**Try it:** Filter the records, keeping every line that has the string "PEAK".

**Extracted entries:**
——————————

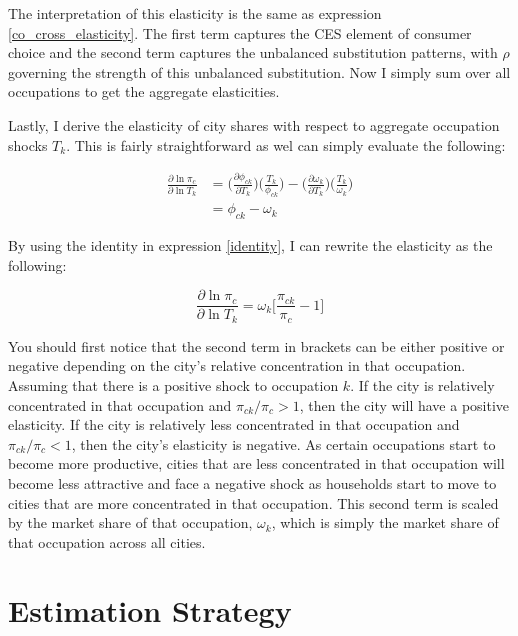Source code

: \documentclass[10pt]{article}
\begin{document}
The interpretation of this elasticity is the same as expression \ref{co_cross_elasticity}. The first term captures the CES element of consumer choice and the second term captures the unbalanced substitution patterns, with $\rho$ governing the strength of this unbalanced substitution. Now I simply sum over all occupations to get the aggregate elasticities.

Lastly, I derive the elasticity of city shares with respect to aggregate occupation shocks $T_k$. This is fairly straightforward as wel can simply evaluate the following:

\begin{align*}
    \frac{\partial\ln{\pi_{c}}}{\partial\ln{T_{k}}} & = \Big(\frac{\partial{\phi_{ck}}}{\partial{T_{k}}}\Big)\Big(\frac{T_{k}}{\phi_{ck}}\Big) - \Big(\frac{\partial{\omega_{k}}}{\partial{T_{k}}}\Big)\Big(\frac{T_{k}}{\omega_{k}}\Big) \\ &= \phi_{ck}-\omega_{k}
\end{align*}

By using the identity in expression \ref{identity}, I can rewrite the elasticity as the following:

\begin{equation}
    \frac{\partial\ln{\pi_{c}}}{\partial\ln{T_{k}}} = {\omega_{k}}\Bigg[\frac{\pi_{ck}}{\pi_{c}}-1\Bigg]
    \label{city_occupation_elasticity}
\end{equation}

You should first notice that the second term in brackets can be either positive or negative depending on the city's relative concentration in that occupation. Assuming that there is a positive shock to occupation $k$. If the city is relatively concentrated in that occupation and $\pi_{ck} / \pi_c > 1$, then the city will have a positive elasticity. If the city is relatively less concentrated in that occupation and $\pi_{ck} / \pi_c < 1$, then the city's elasticity is negative. As certain occupations start to become more productive, cities that are less concentrated in that occupation will become less attractive and face a negative shock as households start to move to cities that are more concentrated in that occupation. This second term is scaled by the market share of that occupation, $\omega_k$, which is simply the market share of that occupation across all cities.

\section{Estimation Strategy}
\end{document}
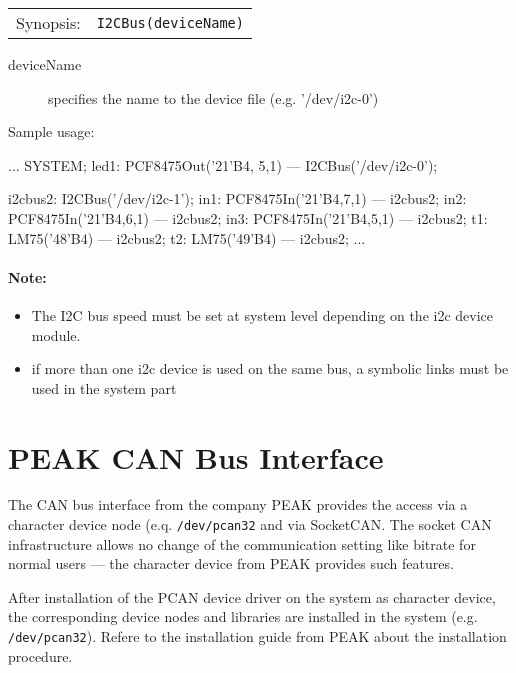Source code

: \begin{tabular}{ll}
Synopsis: & \verb|I2CBus(deviceName)|\\ 
\end{tabular}

\begin{description}
\item[deviceName] specifies the name to the device file (e.g. '/dev/i2c-0')
\end{description}

Sample usage:
\begin{PEARLCode}
...
SYSTEM;
   led1: PCF8475Out('21'B4, 5,1) --- I2CBus('/dev/i2c-0');

   i2cbus2: I2CBus('/dev/i2c-1');
   in1: PCF8475In('21'B4,7,1) --- i2cbus2;
   in2: PCF8475In('21'B4,6,1) --- i2cbus2;
   in3: PCF8475In('21'B4,5,1) --- i2cbus2;
   t1: LM75('48'B4) --- i2cbus2;
   t2: LM75('49'B4) --- i2cbus2;
...
\end{PEARLCode}

\paragraph{Note:}
\begin{itemize}
\item The I2C bus speed must be set at system level depending on the 
i2c device module.
\item if more than one i2c device is used on the same bus, a symbolic
   links must be used in the system part
\end{itemize}

\section{PEAK CAN Bus Interface}
The CAN bus interface from the company PEAK provides the access via a character 
device node (e.q. \texttt{/dev/pcan32} and via SocketCAN.
The socket CAN infrastructure allows no change of the communication setting
like bitrate for normal users --- the character device from PEAK provides
such features. 

After installation of the PCAN device driver on the system as character 
device, the corresponding device nodes and libraries are installed 
in the system (e.g. \verb|/dev/pcan32|). Refere to the installation guide 
from PEAK about the installation procedure.


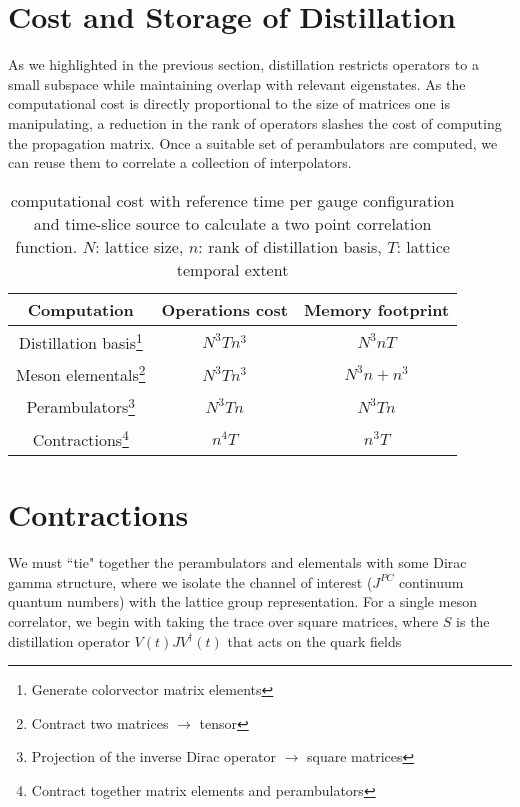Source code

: \section{Cost and Storage of Distillation}
      As we highlighted in the previous section, distillation restricts operators to a small subspace while maintaining overlap with relevant eigenstates. As the computational cost is directly proportional to the size of matrices one is manipulating, a reduction in the rank of operators slashes the cost of computing the propagation matrix. Once a suitable set of perambulators are computed, we can reuse them to correlate a collection of interpolators.
        \begin{table}[H]
          \centering
        \begin{minipage}{\textwidth}
          \centering
        \begin{tabular}{ccc}
        Computation    & Operations cost & Memory footprint \\ \hline
        Distillation basis\footnote{Generate colorvector matrix elements}& $N^3Tn^3$         & $N^3nT$      \\
        Meson elementals\footnote{Contract two matrices $\to$ tensor} & $N^3Tn^3$      & $N^3n + n^3$  \\
        Perambulators\footnote{Projection of the inverse Dirac operator $\to$ square matrices} & $N^3Tn$   & $N^3Tn$            \\
        Contractions\footnote{Contract together matrix elements and perambulators}   & $n^4T$    & $n^{3}T$   
        \end{tabular}
        \end{minipage}
        \caption{computational cost with reference time per gauge configuration and time-slice source to calculate a two point correlation function. $N$: lattice size, $n$: rank of distillation basis, $T$: lattice temporal extent}
      \end{table}

  \section{Contractions}
  We must ``tie" together the perambulators and elementals with some Dirac gamma structure, where we isolate the channel of interest ($J^{PC}$ continuum quantum numbers) with the lattice group representation. For a single meson correlator, we begin with taking the trace over square matrices, where $S$ is the distillation operator $V(t)JV^{\dagger}(t)$ \cite{Neuendorf:2024ekv} that acts on the quark fields
  \\ 

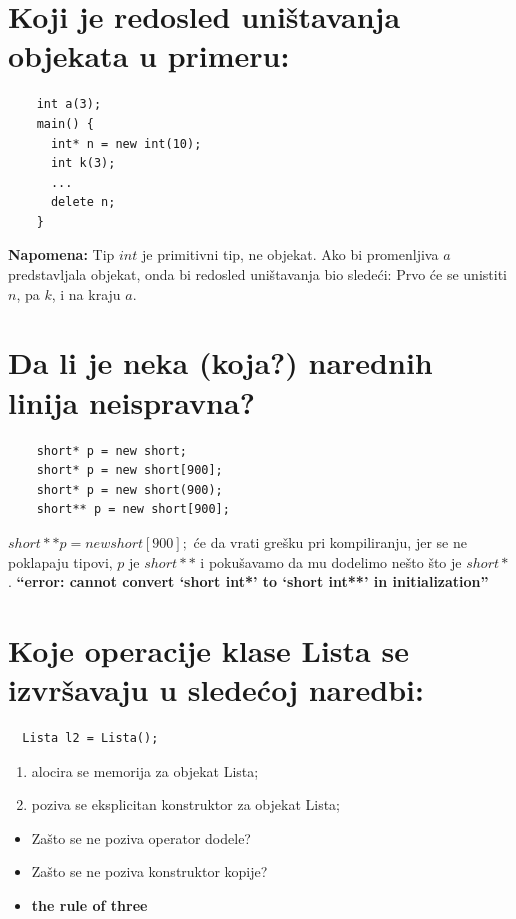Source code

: \documentclass[a4paper]{article}
\begin{document}
\section{Koji je redosled uništavanja objekata u primeru:}
    \begin{lstlisting}
    int a(3);
    main() {
      int* n = new int(10);
      int k(3);
      ...
      delete n;
    }\end{lstlisting}
    \textbf{Napomena:} Tip $int$ je primitivni tip, ne objekat. Ako bi promenljiva $a$ predstavljala objekat, 
    onda bi redosled uništavanja bio sledeći: Prvo će se unistiti $n$, pa $k$, i na kraju $a$.

\section{Da li je neka (koja?) narednih linija neispravna?}
    \begin{lstlisting}
    short* p = new short;
    short* p = new short[900];
    short* p = new short(900);
    short** p = new short[900];\end{lstlisting}

    $short** p = new short[900];$ će da vrati grešku pri kompiliranju, jer se ne poklapaju tipovi, 
    $p$ je $short**$ i pokušavamo da mu dodelimo nešto što je $short*$.
    \textbf{“error: cannot convert ‘short int*’ to ‘short int**’ in initialization”}
 
\section{Koje operacije klase Lista se izvršavaju u sledećoj naredbi:}
  \begin{lstlisting}
  Lista l2 = Lista();\end{lstlisting}

    \begin{enumerate}
      \item alocira se memorija za objekat Lista;
      \item poziva se eksplicitan konstruktor za objekat Lista;
    \end{enumerate}
    \thinspace
    \begin{itemize}
      \item Zašto se ne poziva operator dodele?
      \item Zašto se ne poziva konstruktor kopije? \cite{gfg_copy_assignment}
            \cite{cppref_copy_assignment}
      \item \textbf{the rule of three} \cite{sof_rule_of_three}
    \end{itemize}
    
\end{document}

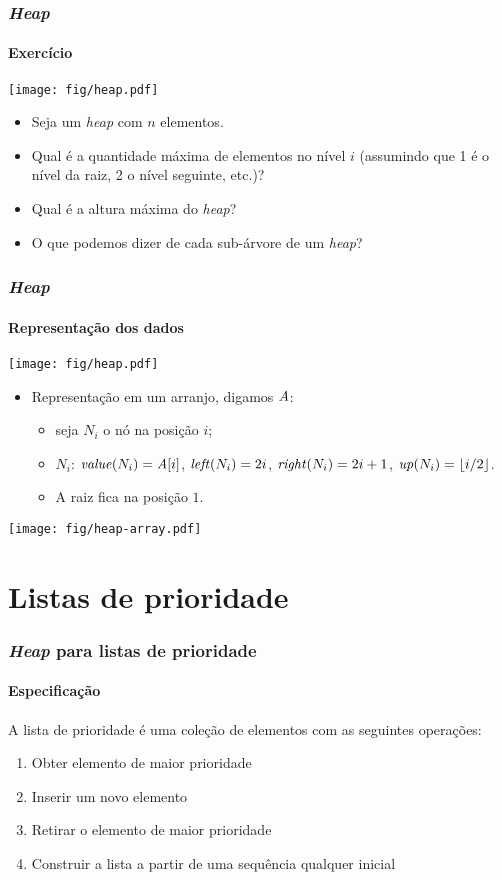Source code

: \documentclass{beamer}
\begin{document}
\begin{frame}

  \frametitle{\textit{Heap}}
  \framesubtitle{Exercício}

{\center \texttt{[image: fig/heap.pdf]}}

\begin{itemize}
\item Seja um \textit{heap\/} com $n$ elementos.
\item Qual é a quantidade máxima de elementos no nível $i$ (assumindo que 1 é o nível da raiz, 2 o nível seguinte, etc.)?
\item Qual é a altura máxima do \textit{heap\/}?
\item O que podemos dizer de cada sub-árvore de um \textit{heap\/}?
\end{itemize}

\end{frame}

\begin{frame}

  \frametitle{\textit{Heap}}
  \framesubtitle{Representação dos dados}

{\center \texttt{[image: fig/heap.pdf]}}

\begin{itemize}
\item Representação em um arranjo, digamos $\id{A}$:
  \begin{itemize}
    \item seja $N_i$ o nó na posição $i$;
    \item $N_i$: $\id{value}(N_i) = \id{A}[i]$, $\id{left}(N_i) = 2i$, $\id{right}(N_i) = 2i+1$, $\id{up}(N_i) = \lfloor i / 2 \rfloor$.
    \item A raiz fica na posição $1$.
  \end{itemize}
\end{itemize}

{\center \texttt{[image: fig/heap-array.pdf]}}
\end{frame}

\section{Listas de prioridade}

\begin{frame}

  \frametitle{\textit{Heap} para listas de prioridade}
  \framesubtitle{Especificação}

A lista de prioridade é uma coleção de elementos com as seguintes operações:
\begin{enumerate}
\item Obter elemento de maior prioridade
\item Inserir um novo elemento
\item Retirar o elemento de maior prioridade
\item Construir a lista a partir de uma sequência qualquer inicial
\end{enumerate}

\end{frame}
\end{document}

——————————

**Written solution:**
\section{PEAK CAN Bus Interface}
The CAN bus interface from the company PEAK provides the access via a character 
like bitrate for normal users --- the character device from PEAK provides
from PEAK about the installation procedure.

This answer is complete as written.